● What the task asks
Copy out each line of the data that holds the word "Motion".

● The data
━━━━━━━━━━━━━━━━

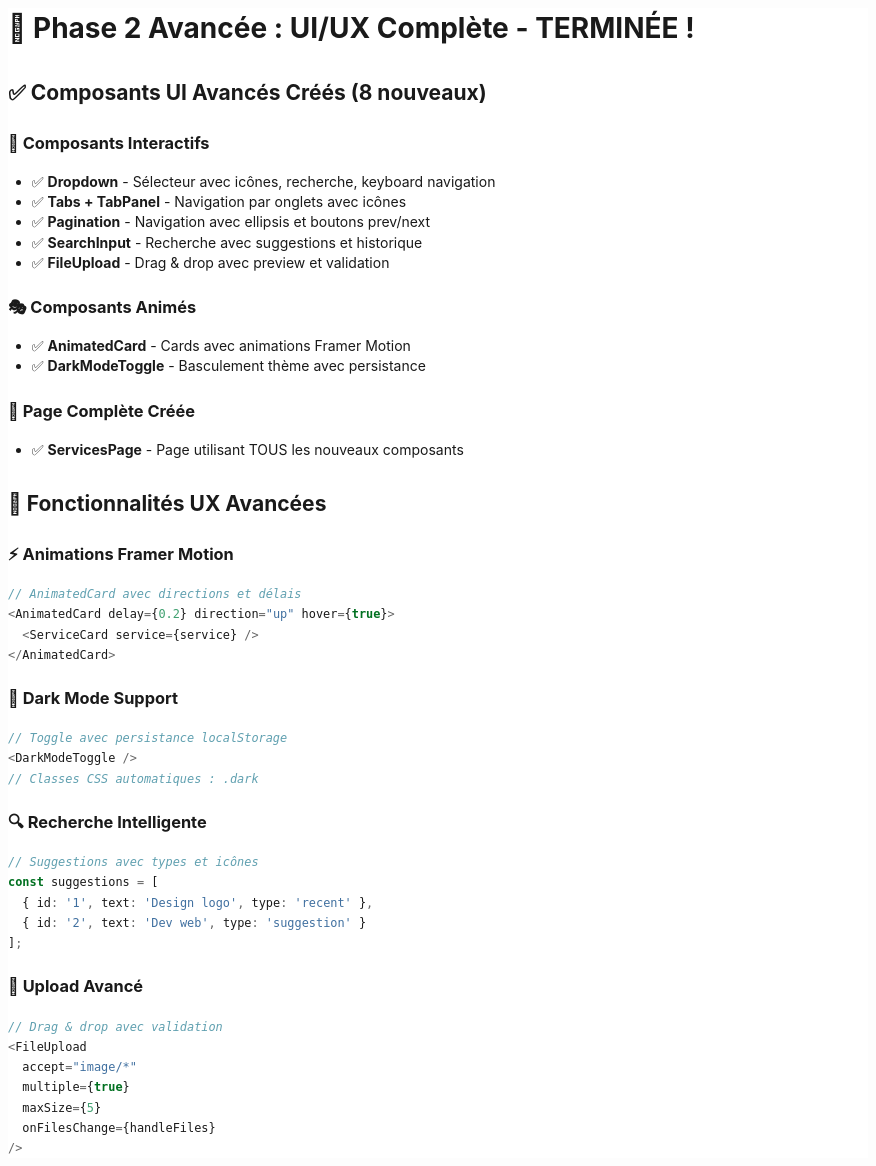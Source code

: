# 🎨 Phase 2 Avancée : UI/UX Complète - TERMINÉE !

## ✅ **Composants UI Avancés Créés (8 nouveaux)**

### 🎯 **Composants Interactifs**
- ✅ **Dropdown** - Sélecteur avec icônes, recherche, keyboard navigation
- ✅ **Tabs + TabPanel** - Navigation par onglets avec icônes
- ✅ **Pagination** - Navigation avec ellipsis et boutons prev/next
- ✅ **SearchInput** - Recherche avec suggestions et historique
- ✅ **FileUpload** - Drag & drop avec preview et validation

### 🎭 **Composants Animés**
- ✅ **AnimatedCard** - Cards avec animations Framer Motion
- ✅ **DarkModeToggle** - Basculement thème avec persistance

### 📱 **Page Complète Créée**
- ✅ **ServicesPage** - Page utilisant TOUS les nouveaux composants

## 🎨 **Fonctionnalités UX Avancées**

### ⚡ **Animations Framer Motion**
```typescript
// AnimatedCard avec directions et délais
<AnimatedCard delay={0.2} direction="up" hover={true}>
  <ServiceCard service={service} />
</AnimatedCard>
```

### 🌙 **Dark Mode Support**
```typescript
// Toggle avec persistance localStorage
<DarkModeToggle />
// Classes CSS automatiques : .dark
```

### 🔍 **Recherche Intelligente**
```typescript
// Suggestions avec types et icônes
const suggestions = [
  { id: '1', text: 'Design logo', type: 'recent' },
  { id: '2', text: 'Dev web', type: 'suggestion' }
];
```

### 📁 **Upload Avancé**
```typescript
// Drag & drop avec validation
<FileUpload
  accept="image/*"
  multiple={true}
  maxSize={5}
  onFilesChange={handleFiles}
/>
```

━━━━━━━━━━━━━━━━

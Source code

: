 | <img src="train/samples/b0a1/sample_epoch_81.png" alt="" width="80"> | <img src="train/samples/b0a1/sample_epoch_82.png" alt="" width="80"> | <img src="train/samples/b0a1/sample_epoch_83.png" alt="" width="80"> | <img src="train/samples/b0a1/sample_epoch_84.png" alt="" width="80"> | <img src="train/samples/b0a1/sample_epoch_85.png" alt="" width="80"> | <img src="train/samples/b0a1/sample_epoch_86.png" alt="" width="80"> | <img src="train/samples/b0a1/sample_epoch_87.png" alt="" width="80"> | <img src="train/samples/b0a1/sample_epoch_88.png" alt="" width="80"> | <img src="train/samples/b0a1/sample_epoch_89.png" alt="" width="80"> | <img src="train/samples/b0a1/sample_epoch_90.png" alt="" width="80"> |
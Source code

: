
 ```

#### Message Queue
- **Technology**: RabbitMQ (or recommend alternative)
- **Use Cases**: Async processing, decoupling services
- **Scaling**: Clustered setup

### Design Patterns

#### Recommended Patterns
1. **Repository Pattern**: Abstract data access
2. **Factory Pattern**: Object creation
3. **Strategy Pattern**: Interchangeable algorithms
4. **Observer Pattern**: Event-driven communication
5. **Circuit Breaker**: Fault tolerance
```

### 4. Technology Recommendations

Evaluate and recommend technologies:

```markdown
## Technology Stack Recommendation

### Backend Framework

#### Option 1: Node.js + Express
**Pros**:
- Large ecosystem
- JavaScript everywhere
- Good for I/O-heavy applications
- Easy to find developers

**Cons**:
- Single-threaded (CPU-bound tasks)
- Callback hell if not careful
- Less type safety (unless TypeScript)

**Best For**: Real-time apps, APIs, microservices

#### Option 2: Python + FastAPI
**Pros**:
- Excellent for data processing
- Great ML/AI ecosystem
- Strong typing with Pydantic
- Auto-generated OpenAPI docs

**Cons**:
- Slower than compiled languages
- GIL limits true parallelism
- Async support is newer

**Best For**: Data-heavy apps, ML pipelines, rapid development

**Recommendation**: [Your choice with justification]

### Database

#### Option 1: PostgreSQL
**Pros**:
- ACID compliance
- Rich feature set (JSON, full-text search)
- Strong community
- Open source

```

━━━━━━━━━━━━━━━━

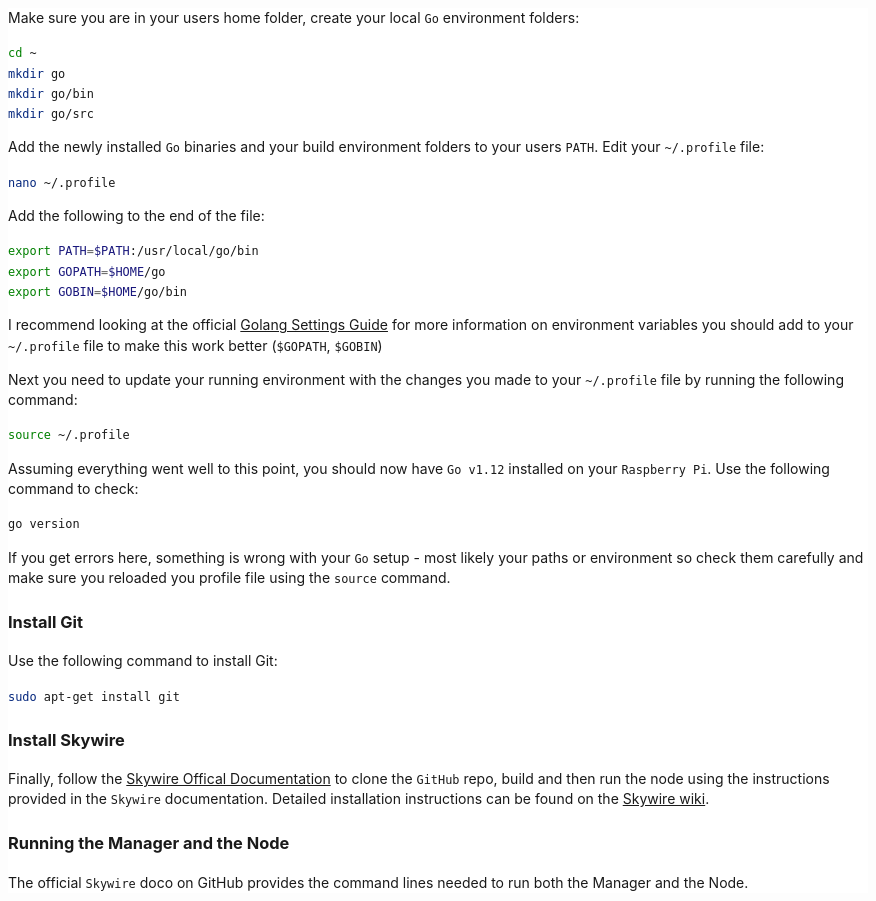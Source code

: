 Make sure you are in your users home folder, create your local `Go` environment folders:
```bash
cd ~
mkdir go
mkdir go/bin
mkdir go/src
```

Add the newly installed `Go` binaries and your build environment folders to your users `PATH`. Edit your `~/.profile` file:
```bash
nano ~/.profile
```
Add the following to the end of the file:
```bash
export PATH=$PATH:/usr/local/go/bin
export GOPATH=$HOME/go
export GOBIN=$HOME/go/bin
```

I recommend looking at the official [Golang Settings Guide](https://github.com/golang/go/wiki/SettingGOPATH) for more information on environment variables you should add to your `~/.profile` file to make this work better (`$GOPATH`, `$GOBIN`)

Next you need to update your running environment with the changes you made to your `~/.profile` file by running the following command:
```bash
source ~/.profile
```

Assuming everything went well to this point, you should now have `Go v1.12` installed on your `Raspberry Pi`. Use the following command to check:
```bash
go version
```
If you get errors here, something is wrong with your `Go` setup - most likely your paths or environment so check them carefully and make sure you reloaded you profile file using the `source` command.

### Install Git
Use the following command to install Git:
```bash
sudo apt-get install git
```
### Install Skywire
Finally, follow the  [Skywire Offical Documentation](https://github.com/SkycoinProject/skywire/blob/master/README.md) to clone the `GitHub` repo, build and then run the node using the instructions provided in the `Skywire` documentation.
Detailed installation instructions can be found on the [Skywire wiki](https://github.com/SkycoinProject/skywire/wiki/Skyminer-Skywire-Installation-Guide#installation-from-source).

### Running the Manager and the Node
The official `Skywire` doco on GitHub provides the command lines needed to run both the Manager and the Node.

━━━━━━━━━━━━━━━━

● Problem solution
- ✅ **AnimatedCard** - Cards avec animations Framer Motion
### ⚡ **Animations Framer Motion**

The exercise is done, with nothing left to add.